Source data |
*****
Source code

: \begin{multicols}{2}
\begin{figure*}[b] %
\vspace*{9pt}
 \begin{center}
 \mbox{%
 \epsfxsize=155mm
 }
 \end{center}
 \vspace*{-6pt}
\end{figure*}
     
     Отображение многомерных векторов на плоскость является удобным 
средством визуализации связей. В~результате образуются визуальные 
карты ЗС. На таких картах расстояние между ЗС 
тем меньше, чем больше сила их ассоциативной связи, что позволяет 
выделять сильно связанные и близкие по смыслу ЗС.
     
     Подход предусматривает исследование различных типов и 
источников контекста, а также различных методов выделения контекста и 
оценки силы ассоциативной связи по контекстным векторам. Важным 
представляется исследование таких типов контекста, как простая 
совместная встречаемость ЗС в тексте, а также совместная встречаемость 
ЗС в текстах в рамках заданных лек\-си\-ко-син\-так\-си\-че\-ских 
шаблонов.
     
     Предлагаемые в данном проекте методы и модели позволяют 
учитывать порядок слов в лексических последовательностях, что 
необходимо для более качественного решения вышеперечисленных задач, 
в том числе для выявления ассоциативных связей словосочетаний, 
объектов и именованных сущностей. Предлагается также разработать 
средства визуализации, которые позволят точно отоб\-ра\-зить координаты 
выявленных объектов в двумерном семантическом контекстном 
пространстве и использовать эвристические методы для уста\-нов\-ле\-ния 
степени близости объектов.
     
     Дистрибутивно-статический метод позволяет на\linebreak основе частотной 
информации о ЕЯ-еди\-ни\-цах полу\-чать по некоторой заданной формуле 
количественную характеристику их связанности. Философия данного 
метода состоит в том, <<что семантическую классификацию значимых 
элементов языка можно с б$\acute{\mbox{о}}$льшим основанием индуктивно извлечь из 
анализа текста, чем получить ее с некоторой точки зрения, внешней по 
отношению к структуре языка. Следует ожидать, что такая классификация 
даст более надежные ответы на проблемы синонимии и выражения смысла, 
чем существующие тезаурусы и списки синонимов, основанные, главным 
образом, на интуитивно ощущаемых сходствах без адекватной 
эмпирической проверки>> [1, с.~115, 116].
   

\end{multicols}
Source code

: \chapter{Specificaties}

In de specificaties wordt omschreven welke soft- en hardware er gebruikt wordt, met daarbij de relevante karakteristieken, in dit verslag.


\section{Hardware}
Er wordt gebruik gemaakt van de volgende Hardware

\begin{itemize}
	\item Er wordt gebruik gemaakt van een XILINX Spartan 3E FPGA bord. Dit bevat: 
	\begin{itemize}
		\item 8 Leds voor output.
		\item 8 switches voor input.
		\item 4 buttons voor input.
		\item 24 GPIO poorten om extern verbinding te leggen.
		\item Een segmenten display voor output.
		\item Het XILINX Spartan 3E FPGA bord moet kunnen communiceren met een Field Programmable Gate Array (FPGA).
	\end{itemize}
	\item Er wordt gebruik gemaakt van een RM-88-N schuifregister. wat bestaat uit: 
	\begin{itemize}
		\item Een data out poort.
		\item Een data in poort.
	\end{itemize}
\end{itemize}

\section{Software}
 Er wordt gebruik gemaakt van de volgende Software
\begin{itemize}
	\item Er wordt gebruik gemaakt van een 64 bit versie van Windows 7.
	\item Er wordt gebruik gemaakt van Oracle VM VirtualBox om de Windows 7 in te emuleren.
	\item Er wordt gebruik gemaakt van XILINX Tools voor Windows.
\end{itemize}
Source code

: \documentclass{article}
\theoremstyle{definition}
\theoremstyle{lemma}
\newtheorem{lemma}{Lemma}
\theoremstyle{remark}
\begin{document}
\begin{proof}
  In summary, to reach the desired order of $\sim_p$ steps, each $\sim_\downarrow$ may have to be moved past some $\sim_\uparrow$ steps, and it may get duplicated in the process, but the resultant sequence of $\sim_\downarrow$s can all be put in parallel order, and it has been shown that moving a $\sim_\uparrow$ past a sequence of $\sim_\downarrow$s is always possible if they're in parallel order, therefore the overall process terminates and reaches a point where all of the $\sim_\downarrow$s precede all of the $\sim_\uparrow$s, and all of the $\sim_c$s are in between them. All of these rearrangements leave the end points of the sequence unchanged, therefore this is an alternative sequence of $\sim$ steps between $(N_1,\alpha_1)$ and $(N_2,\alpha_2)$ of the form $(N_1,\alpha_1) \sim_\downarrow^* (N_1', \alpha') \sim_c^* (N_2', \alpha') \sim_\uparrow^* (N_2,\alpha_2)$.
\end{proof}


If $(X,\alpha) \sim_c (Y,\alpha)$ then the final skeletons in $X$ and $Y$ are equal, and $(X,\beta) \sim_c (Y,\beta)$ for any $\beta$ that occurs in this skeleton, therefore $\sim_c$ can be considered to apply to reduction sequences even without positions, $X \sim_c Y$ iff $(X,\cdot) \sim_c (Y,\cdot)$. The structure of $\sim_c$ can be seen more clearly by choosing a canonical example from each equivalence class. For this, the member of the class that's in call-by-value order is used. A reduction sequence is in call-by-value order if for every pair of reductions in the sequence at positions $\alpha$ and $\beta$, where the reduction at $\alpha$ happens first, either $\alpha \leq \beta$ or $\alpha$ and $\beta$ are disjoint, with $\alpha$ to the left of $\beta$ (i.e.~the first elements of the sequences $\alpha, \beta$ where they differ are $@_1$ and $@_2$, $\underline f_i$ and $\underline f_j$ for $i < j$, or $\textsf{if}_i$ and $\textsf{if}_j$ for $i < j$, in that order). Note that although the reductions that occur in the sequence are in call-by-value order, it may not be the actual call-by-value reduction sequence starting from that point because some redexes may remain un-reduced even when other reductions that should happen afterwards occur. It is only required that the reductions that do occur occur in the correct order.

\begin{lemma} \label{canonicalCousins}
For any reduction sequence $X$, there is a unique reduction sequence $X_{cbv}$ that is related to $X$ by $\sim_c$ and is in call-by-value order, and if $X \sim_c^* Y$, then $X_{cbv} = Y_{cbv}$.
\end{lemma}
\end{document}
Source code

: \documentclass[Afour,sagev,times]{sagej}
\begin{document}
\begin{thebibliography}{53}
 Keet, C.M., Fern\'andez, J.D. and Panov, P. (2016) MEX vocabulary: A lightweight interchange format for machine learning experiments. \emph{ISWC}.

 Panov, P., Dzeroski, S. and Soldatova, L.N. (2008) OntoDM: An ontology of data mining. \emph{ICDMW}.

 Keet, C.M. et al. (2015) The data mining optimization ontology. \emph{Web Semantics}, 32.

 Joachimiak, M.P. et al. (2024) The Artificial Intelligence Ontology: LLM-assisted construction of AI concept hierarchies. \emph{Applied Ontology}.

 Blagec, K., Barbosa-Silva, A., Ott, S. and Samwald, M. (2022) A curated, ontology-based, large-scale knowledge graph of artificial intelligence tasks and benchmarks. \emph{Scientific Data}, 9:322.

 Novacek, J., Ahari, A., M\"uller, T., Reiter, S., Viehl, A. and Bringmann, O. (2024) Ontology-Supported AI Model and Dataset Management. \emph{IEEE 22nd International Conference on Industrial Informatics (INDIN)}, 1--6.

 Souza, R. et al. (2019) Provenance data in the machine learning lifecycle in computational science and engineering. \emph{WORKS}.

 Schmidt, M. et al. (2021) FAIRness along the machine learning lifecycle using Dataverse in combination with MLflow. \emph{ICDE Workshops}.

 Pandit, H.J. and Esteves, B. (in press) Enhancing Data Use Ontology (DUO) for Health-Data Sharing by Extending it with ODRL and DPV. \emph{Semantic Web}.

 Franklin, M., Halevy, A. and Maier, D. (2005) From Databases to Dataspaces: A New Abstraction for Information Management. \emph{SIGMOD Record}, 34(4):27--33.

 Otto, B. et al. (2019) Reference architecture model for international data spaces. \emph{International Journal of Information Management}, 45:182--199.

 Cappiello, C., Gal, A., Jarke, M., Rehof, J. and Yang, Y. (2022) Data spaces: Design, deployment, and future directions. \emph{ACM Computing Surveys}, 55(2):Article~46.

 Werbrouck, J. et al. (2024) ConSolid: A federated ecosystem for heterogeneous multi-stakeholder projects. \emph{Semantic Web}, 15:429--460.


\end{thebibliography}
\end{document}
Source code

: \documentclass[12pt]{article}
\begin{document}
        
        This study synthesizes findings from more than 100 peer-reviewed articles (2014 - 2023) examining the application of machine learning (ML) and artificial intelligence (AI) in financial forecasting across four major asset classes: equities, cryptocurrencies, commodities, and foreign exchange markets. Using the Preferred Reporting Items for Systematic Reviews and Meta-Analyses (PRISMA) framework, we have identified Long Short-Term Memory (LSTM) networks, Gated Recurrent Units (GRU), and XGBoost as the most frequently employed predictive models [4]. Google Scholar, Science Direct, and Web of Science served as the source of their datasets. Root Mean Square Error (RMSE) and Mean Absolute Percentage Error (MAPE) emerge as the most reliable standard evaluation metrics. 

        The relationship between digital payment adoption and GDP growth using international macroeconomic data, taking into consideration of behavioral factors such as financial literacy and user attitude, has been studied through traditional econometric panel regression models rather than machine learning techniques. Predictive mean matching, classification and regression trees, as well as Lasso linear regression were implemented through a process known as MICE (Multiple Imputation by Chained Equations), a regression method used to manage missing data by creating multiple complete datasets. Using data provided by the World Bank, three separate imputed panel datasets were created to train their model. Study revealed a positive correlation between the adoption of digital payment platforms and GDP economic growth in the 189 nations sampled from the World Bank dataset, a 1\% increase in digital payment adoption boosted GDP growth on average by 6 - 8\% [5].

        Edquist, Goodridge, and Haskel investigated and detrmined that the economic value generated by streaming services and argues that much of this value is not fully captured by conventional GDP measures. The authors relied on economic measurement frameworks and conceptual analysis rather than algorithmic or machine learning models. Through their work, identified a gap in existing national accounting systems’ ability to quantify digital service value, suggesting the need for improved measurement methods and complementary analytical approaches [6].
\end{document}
*****
Problem requirements |
From the records given above, copy all lines containing "языка".

Reply to the exercise |
элементов языка можно с б$\acute{\mbox{о}}$льшим основанием индуктивно извлечь из 
отношению к структуре языка. Следует ожидать, что такая классификация 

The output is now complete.